# Problème lecture



## Gohan15 (22 Mai 2012)

Bonsoir,Je n'arrive pas àregarder w9 en direct de mon ipad via l'Apple Tv alors que sur canal touch je peux regarder toute les chaîne que je veux. 
Merci d'avance


----------



## davidcaro2 (22 Mai 2012)

C est normal, le groupe M6 refuse ce genre de chose pour des questions de droit. Rien a faire pour contourner ça , malheureusement.

C est nul, et je comprend bien l intérêt. Je peux regarder le replay par exemple sur l iPad, l ordinateur, la tv sur certaines box ( free)... Mais pas l envoyer sur l ATV.

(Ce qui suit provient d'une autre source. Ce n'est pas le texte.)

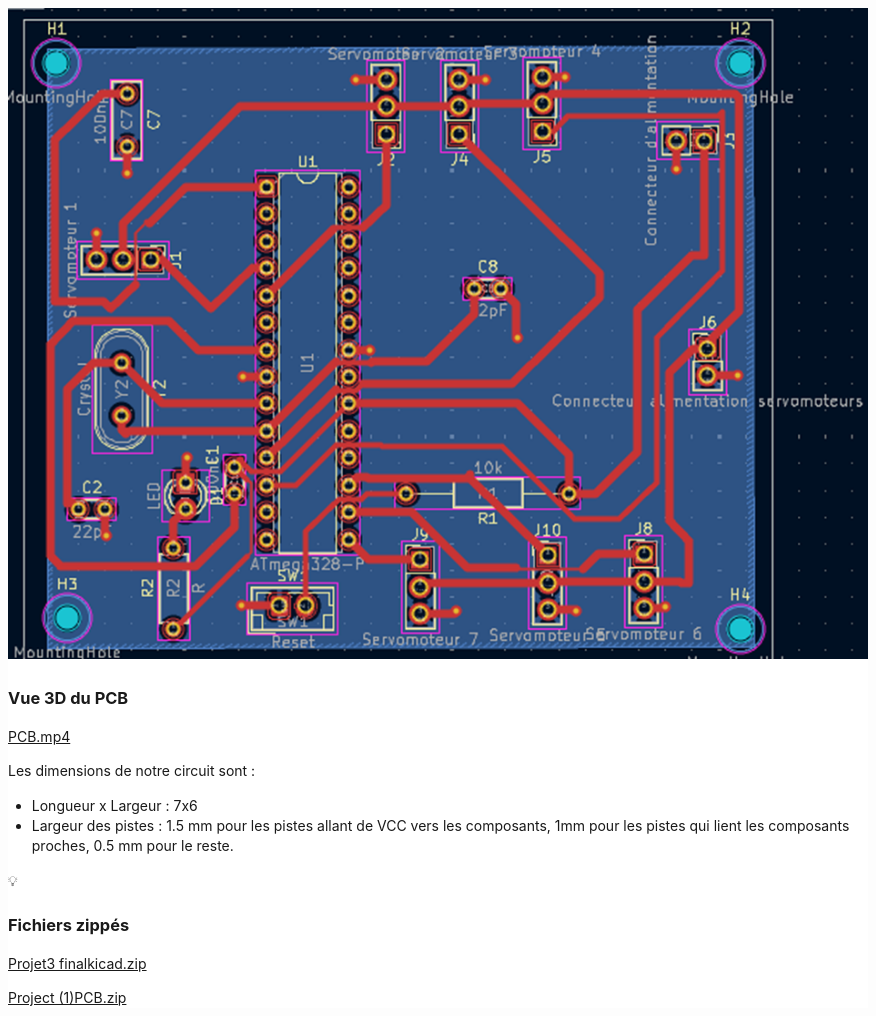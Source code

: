![PCBfinal.png](./assets/test-three/PCBfinal.png)

### **Vue 3D du PCB**

[PCB.mp4](./assets/test-three/PCB.mp4)

Les dimensions de notre circuit sont :

- Longueur x Largeur : 7x6
- Largeur des pistes : 1.5 mm pour les pistes allant de VCC vers les composants, 1mm pour les pistes qui lient les composants proches, 0.5 mm pour le reste.

<aside>
💡

### **Fichiers zippés**

[Projet3 finalkicad.zip](./assets/test-three/Projet3_finalkicad.zip)

[Project (1)PCB.zip](./assets/test-three/Project_(1)PCB.zip)

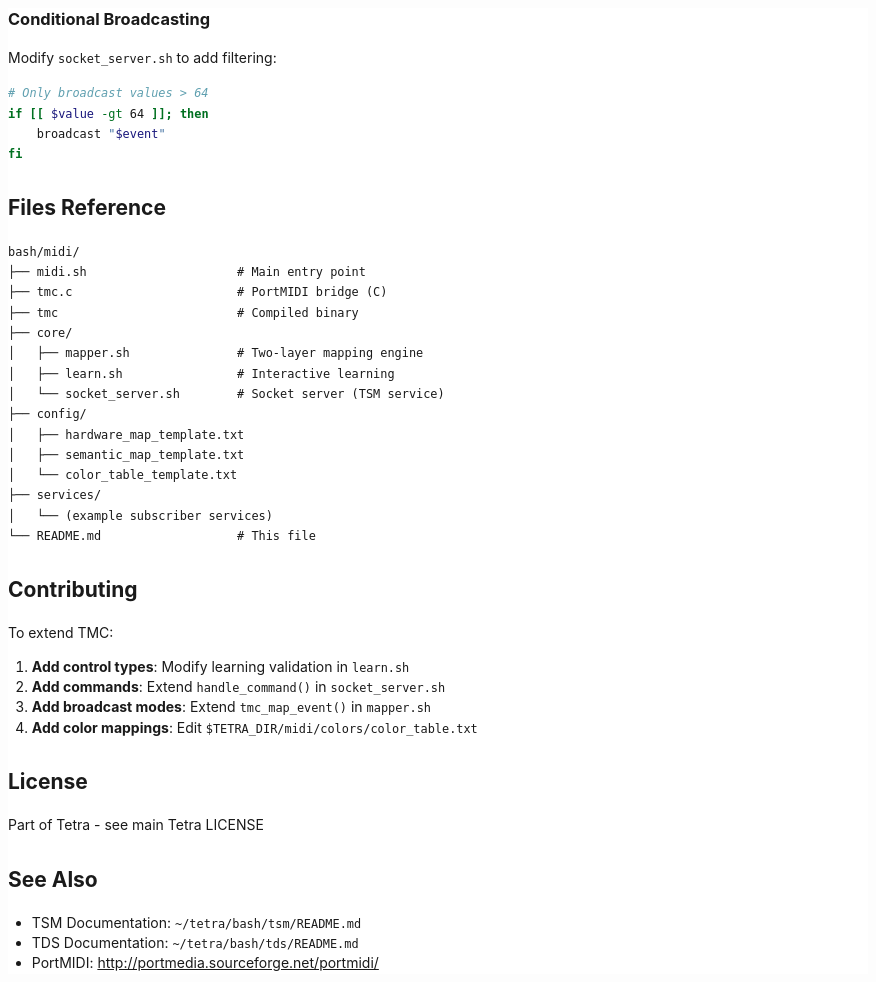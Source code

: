 ### Conditional Broadcasting

Modify `socket_server.sh` to add filtering:

```bash
# Only broadcast values > 64
if [[ $value -gt 64 ]]; then
    broadcast "$event"
fi
```

## Files Reference

```
bash/midi/
├── midi.sh                     # Main entry point
├── tmc.c                       # PortMIDI bridge (C)
├── tmc                         # Compiled binary
├── core/
│   ├── mapper.sh               # Two-layer mapping engine
│   ├── learn.sh                # Interactive learning
│   └── socket_server.sh        # Socket server (TSM service)
├── config/
│   ├── hardware_map_template.txt
│   ├── semantic_map_template.txt
│   └── color_table_template.txt
├── services/
│   └── (example subscriber services)
└── README.md                   # This file
```

## Contributing

To extend TMC:

1. **Add control types**: Modify learning validation in `learn.sh`
2. **Add commands**: Extend `handle_command()` in `socket_server.sh`
3. **Add broadcast modes**: Extend `tmc_map_event()` in `mapper.sh`
4. **Add color mappings**: Edit `$TETRA_DIR/midi/colors/color_table.txt`

## License

Part of Tetra - see main Tetra LICENSE

## See Also

- TSM Documentation: `~/tetra/bash/tsm/README.md`
- TDS Documentation: `~/tetra/bash/tds/README.md`
- PortMIDI: http://portmedia.sourceforge.net/portmidi/
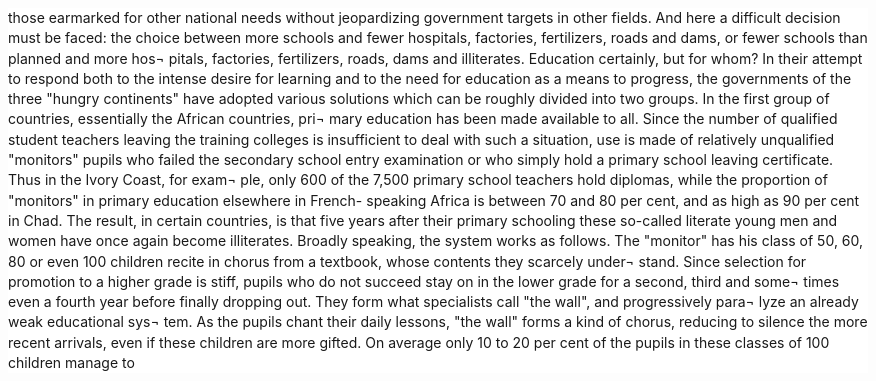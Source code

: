 those earmarked for other national
needs without jeopardizing government
targets in other fields.
And here a difficult decision must
be faced: the choice between more
schools and fewer hospitals, factories,
fertilizers, roads and dams, or fewer
schools than planned and more hos¬
pitals, factories, fertilizers, roads,
dams and illiterates.
Education certainly, but for whom?
In their attempt to respond both to
the intense desire for learning and to
the need for education as a means to
progress, the governments of the three
"hungry continents" have adopted
various solutions which can be roughly
divided into two groups.
In the first group of countries,
essentially the African countries, pri¬
mary education has been made available
to all. Since the number of qualified
student teachers leaving the training
colleges is insufficient to deal with
such a situation, use is made of
relatively unqualified "monitors"
pupils who failed the secondary
school entry examination or who
simply hold a primary school leaving
certificate.
Thus in the Ivory Coast, for exam¬
ple, only 600 of the 7,500 primary
school teachers hold diplomas, while
the proportion of "monitors" in primary
education elsewhere in French-
speaking Africa is between 70 and
80 per cent, and as high as 90 per cent
in Chad.
The result, in certain countries, is
that five years after their primary
schooling these so-called literate
young men and women have once
again become illiterates.
Broadly speaking, the system works
as follows. The "monitor" has his
class of 50, 60, 80 or even 100 children
recite in chorus from a textbook,
whose contents they scarcely under¬
stand. Since selection for promotion
to a higher grade is stiff, pupils who
do not succeed stay on in the lower
grade for a second, third and some¬
times even a fourth year before finally
dropping out.
They form what specialists call
"the wall", and progressively para¬
lyze an already weak educational sys¬
tem. As the pupils chant their daily
lessons, "the wall" forms a kind of
chorus, reducing to silence the more
recent arrivals, even if these children
are more gifted. On average only 10
to 20 per cent of the pupils in these
classes of 100 children manage to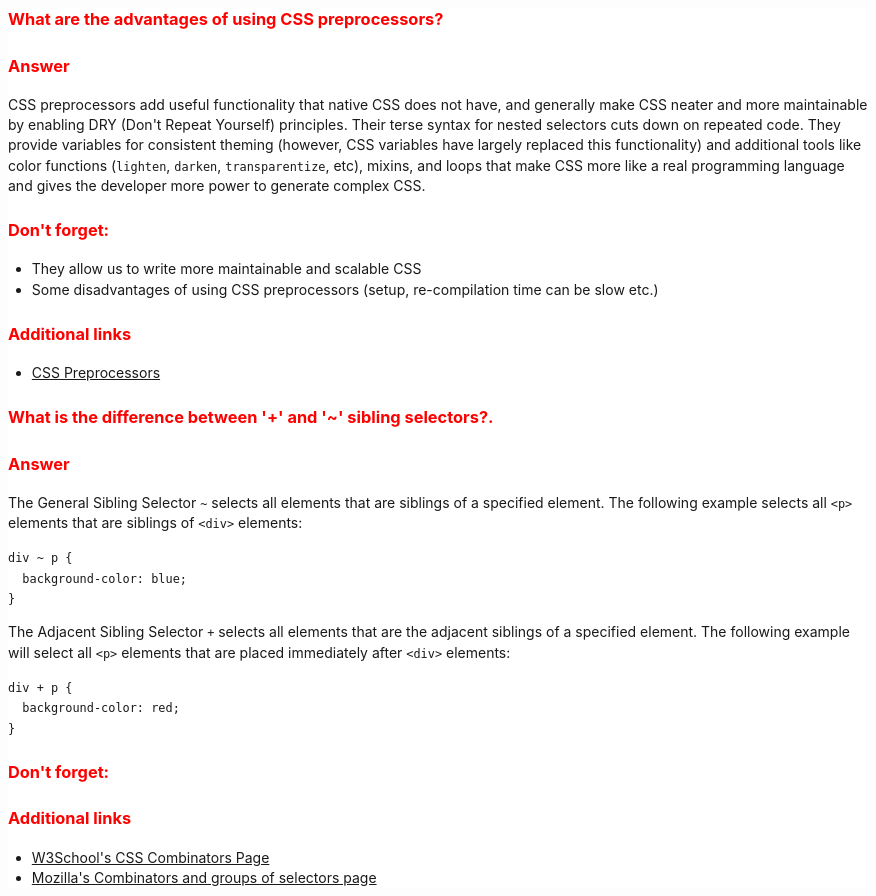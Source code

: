 ### <span style="color:red;"> What are the advantages of using CSS preprocessors?

### <span style="color:red;"> Answer

CSS preprocessors add useful functionality that native CSS does not have, and generally make CSS neater and more maintainable by enabling DRY (Don't Repeat Yourself) principles. Their terse syntax for nested selectors cuts down on repeated code. They provide variables for consistent theming (however, CSS variables have largely replaced this functionality) and additional tools like color functions (`lighten`, `darken`, `transparentize`, etc), mixins, and loops that make CSS more like a real programming language and gives the developer more power to generate complex CSS.

### <span style="color:red;"> Don't forget:

- They allow us to write more maintainable and scalable CSS
- Some disadvantages of using CSS preprocessors (setup, re-compilation time can be slow etc.)

### <span style="color:red;"> Additional links

- [CSS Preprocessors](https://medium.com/@garyfagan/css-preprocessors-6f226fa16f27)

### <span style="color:red;"> What is the difference between '+' and '\~' sibling selectors?.

### <span style="color:red;"> Answer

The General Sibling Selector `~` selects all elements that are siblings of a specified element.
The following example selects all `<p>` elements that are siblings of `<div>` elements:

```{.sourceCode .css}
div ~ p {
  background-color: blue;
}
```

The Adjacent Sibling Selector `+` selects all elements that are the adjacent siblings of a specified element.
The following example will select all `<p>` elements that are placed immediately after `<div>` elements:

```{.sourceCode .css}
div + p {
  background-color: red;
}
```

### <span style="color:red;"> Don't forget:

### <span style="color:red;"> Additional links

- [W3School's CSS Combinators Page](https://www.w3schools.com/css/css_combinators.asp)
- [Mozilla's Combinators and groups of selectors page](https://developer.mozilla.org/en-US/docs/Learn/CSS/Introduction_to_CSS/Combinators_and_multiple_selectors)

Pour quelle logique économique ? Permettre aux opérateurs de propose en exclus le sur la Tv ?


Bref , pour emm... Le consommateur !


----------



## Gohan15 (22 Mai 2012)

Ben quand je passe par l'appli canal touch je peux regarder M6 avec l'Apple Tv sans problème


----------



## davidcaro2 (24 Mai 2012)

Je ne connais pas canaltouch , ça doit être liée à un abonnement canal+ ?Peut être que canal + à des accords avec M6 justement qui te permet d airplayer.
Pour W9 normalement c est le même groupe...


Tu n à pas un message qui te parle des droits de diffusions lorsque tu essayes ?


----------